These two opposite states of innocence and corruption being once laid open before us, it is impossible we should not recognise them.

Let us trace our own emotions, and observe ourselves; and let us see whether we do not discover the lively characters of these different natures.

How surprising it is, that so many contradictions should be found in one and the same subject?

This two-fold nature of man is so visible, that some have imagined him to have two souls; one single subject appearing to them incapable of such great and sudden transitions, from immeasurable presumption to the most dreadful abjectness of spirit.

Thus the several contrarieties which would seem most calculated to alienate men from the knowledge of any religion, are those very things which would rather conduct them to the true.

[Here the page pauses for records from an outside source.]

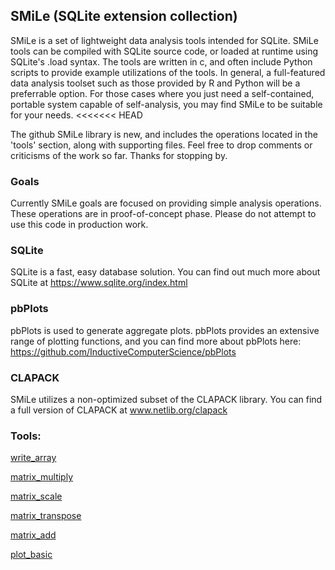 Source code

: 
## SMiLe (SQLite extension collection)

SMiLe is a set of lightweight data analysis tools intended for SQLite. SMiLe tools can be compiled with SQLite source code, or loaded at runtime using SQLite's .load syntax. The tools are written in c, and often include Python scripts to provide example utilizations of the tools. In general, a full-featured data analysis toolset such as those provided by R and Python will be a preferrable option. For those cases where you just need a self-contained, portable system capable of self-analysis, you may find SMiLe to be suitable for your needs.
<<<<<<< HEAD

The github SMiLe library is new, and includes the operations located in the 'tools' section, along with supporting files. Feel free to drop comments or criticisms of the work so far. Thanks for stopping by. 


### Goals

Currently SMiLe goals are focused on providing simple analysis operations. These operations are in proof-of-concept phase. Please do not attempt to use this code in production work.

### SQLite

SQLite is a fast, easy database solution. You can find out much more about SQLite at https://www.sqlite.org/index.html

### pbPlots

pbPlots is used to generate aggregate plots. pbPlots provides an extensive range of plotting functions, and you can find more about pbPlots here: https://github.com/InductiveComputerScience/pbPlots

### CLAPACK

SMiLe utilizes a non-optimized subset of the CLAPACK library. You can find a full version of CLAPACK at www.netlib.org/clapack

### Tools:

<a href="tools/write_array">write_array</a>

<a href="tools/matrix_multiply">matrix_multiply</a>

<a href="tools/matrix_scale">matrix_scale</a>

<a href="tools/matrix_transpose">matrix_transpose</a>

<a href="tools/matrix_add">matrix_add</a>

<a href="tools/plot_basic">plot_basic</a>
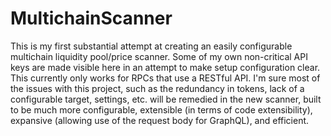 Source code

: # MultichainScanner
This is my first substantial attempt at creating an easily configurable multichain liquidity pool/price scanner.  Some of my own non-critical API keys are made visible here in an attempt to make setup configuration clear.  This currently only works for RPCs that use a RESTful API.  I'm sure most of the issues with this project, such as the redundancy in tokens, lack of a configurable target, settings, etc. will be remedied in the new scanner, built to be much more configurable, extensible (in terms of code extensibility), expansive (allowing use of the request body for GraphQL), and efficient.

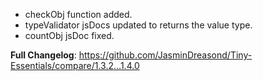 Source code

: - checkObj function added.
- typeValidator jsDocs updated to returns the value type.
- countObj jsDoc fixed.

**Full Changelog**: https://github.com/JasminDreasond/Tiny-Essentials/compare/1.3.2...1.4.0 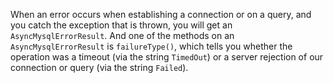 When an error occurs when establishing a connection or on a query, and you catch the exception that is thrown, you will get an `AsyncMysqlErrorResult`. And one of the methods on an `AsyncMysqlErrorResult` is `failureType()`, which tells you whether the operation was a timeout (via the string `TimedOut`) or a server rejection of our connection or query (via the string `Failed`).
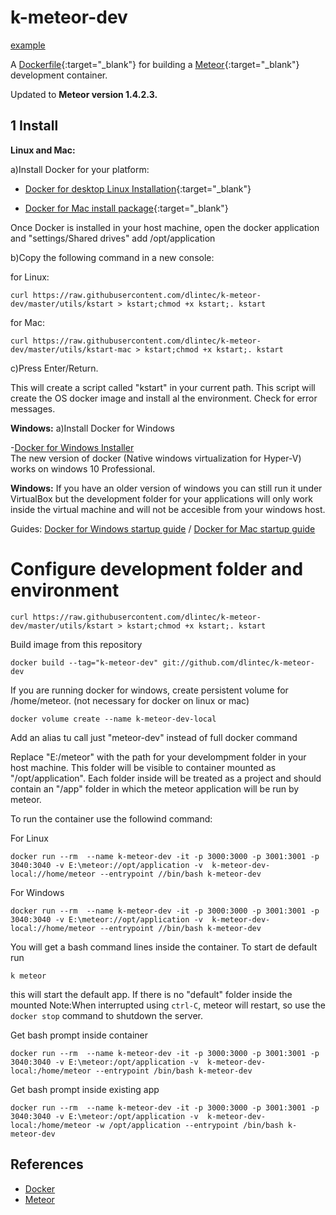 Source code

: k-meteor-dev
==========

<a href="http://example.com/" target="_blank">example</a>


A [Dockerfile](http://docs.docker.io/en/latest/reference/builder/){:target="_blank"} for building a [Meteor](http://www.meteor.com){:target="_blank"}
development container.

Updated to **Meteor version 1.4.2.3.**

1 Install
------------------

**Linux and Mac:** 

a)Install Docker for your platform: 

- [Docker for desktop Linux Installation](https://docs.docker.com/engine/installation/linux/){:target="_blank"}

- [Docker for Mac install package](https://download.docker.com/mac/stable/Docker.dmg){:target="_blank"}


Once Docker is installed in your host machine, open the docker application and "settings/Shared drives" add /opt/application

b)Copy the following command in a new console: 

for Linux:

    curl https://raw.githubusercontent.com/dlintec/k-meteor-dev/master/utils/kstart > kstart;chmod +x kstart;. kstart
    
    
for Mac:

    curl https://raw.githubusercontent.com/dlintec/k-meteor-dev/master/utils/kstart-mac > kstart;chmod +x kstart;. kstart
    
    
c)Press Enter/Return.

This will create a script called "kstart" in your current path. This script will create the OS docker image and install al the environment. Check for error messages.


**Windows:**
a)Install Docker for Windows

-[Docker for Windows Installer](https://download.docker.com/win/stable/InstallDocker.msi)  
The new version of docker (Native windows virtualization for Hyper-V) works on windows 10 Professional. 




**Windows:**
If you have an older version of windows you can still run it under VirtualBox but the development folder for your applications will only work  inside the virtual machine and will not be accesible from your windows host.


Guides: [Docker for Windows startup guide](https://docs.docker.com/docker-for-windows/) /  [Docker for Mac startup guide](https://docs.docker.com/docker-for-mac/)


Configure development folder and environment
==================================================

    curl https://raw.githubusercontent.com/dlintec/k-meteor-dev/master/utils/kstart > kstart;chmod +x kstart;. kstart
    
    
Build image from this repository

    docker build --tag="k-meteor-dev" git://github.com/dlintec/k-meteor-dev
    
If you are running docker for windows, create persistent volume for /home/meteor. (not necessary for docker on linux or mac)

    docker volume create --name k-meteor-dev-local

Add an alias tu call just "meteor-dev" instead of full docker command

Replace "E:/meteor" with the path for your develompment folder in your host machine. This folder will be visible to container mounted as "/opt/application". Each folder inside will be treated as a project and should contain an "/app" folder in which the meteor application will be run by meteor.

To run the container use the followind command:

For Linux

    docker run --rm  --name k-meteor-dev -it -p 3000:3000 -p 3001:3001 -p 3040:3040 -v E:\meteor://opt/application -v  k-meteor-dev-local://home/meteor --entrypoint //bin/bash k-meteor-dev
    
For Windows

    docker run --rm  --name k-meteor-dev -it -p 3000:3000 -p 3001:3001 -p 3040:3040 -v E:\meteor://opt/application -v  k-meteor-dev-local://home/meteor --entrypoint //bin/bash k-meteor-dev


You will get a bash command lines inside the container. To start de default run

    k meteor
    
this will start the default app. If there is no "default" folder inside the mounted
Note:When interrupted using `ctrl-C`, meteor will restart, so use the `docker stop` command to shutdown the server.


Get bash prompt inside container

    docker run --rm  --name k-meteor-dev -it -p 3000:3000 -p 3001:3001 -p 3040:3040 -v E:\meteor:/opt/application -v  k-meteor-dev-local:/home/meteor --entrypoint /bin/bash k-meteor-dev 

Get bash prompt inside existing app

    docker run --rm  --name k-meteor-dev -it -p 3000:3000 -p 3001:3001 -p 3040:3040 -v E:\meteor:/opt/application -v  k-meteor-dev-local:/home/meteor -w /opt/application --entrypoint /bin/bash k-meteor-dev 


References
----------

- [Docker](http://docker.io)
- [Meteor](http://meteor.com)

As to myself, I confess that as soon as ever the Christian religion has revealed to me this one principle, that human nature is depraved, and fallen from God, this opens my eyes to see every where the proofs of that fact. For nature is now in that state, that every thing, both in us and out of us, bespeaks our loss of God.

Without this divine information, what could men have done but either become vain from the remaining sense of their former grandeur, or dejected by the consciousness of their present infirmity? For not discerning the whole truth, it was impossible for them to arrive at perfect virtue; some looking upon

nature as uncorrupt, and others as irrecoverable, they could not but fall into vanity or sloth, the two great sources of every vice. They could only either give themselves up to vice, through meanness of spirit, or escape from it through pride. For those who knew the excellency of man, were unacquainted with his corruption, so that while they escaped perhaps from indolence, they were lost in conceit; and those who were sensible of the infirmity of nature, were strangers to its dignity, so that while they were delivered from vanity, they plunged themselves into despair.

Hence arose the various sects of the Stoics and Epicureans, the Dogmatists, Academics, &c. The Christian religion alone has been able thoroughly to cure these opposite vices; not driving out one by means of the other, according to the wisdom of this world, but expelling them both by the simplicity of the gospel. For while it exalts the righteous even to a participation of the divinity, it makes them understand, that, in this superior state, they have still within them the fountain of all corruption, which renders them, their whole life long, subject to error, to misery, to death, and to sin; and it assures the most impious, that they still may partake of the grace of their Redeemer. Thus awing those whom it justifies, and comforting those whom it condemns, it so wisely tempers hope with fear, by this two-fold capability both of sin and of grace, which is common to all mankind, that it abases us infinitely more than unassisted reason could do, and yet without driving us to despair; while it exalts us infinitely more than the pride of our nature can do, and yet without rendering us vain; thereby demonstrating, that being alone exempt from error and vice, it belongs only to itself to instruct men, and at the same time to reform them.

We have no idea either of the glorious state of Adam, or of the nature of his transgression, or

of the mode in which it is transmitted to us.

These are things which took place in a state of nature very different from ours; they transcend our present capacity, and the knowledge of them would be of no use to deliver us from our miseries. All that is of importance for us to know is this, that through Adam we are miserable, depraved, and at a distance from God; but that we are redeemed by Jesus Christ; and of this we have astonishing proofs in this world.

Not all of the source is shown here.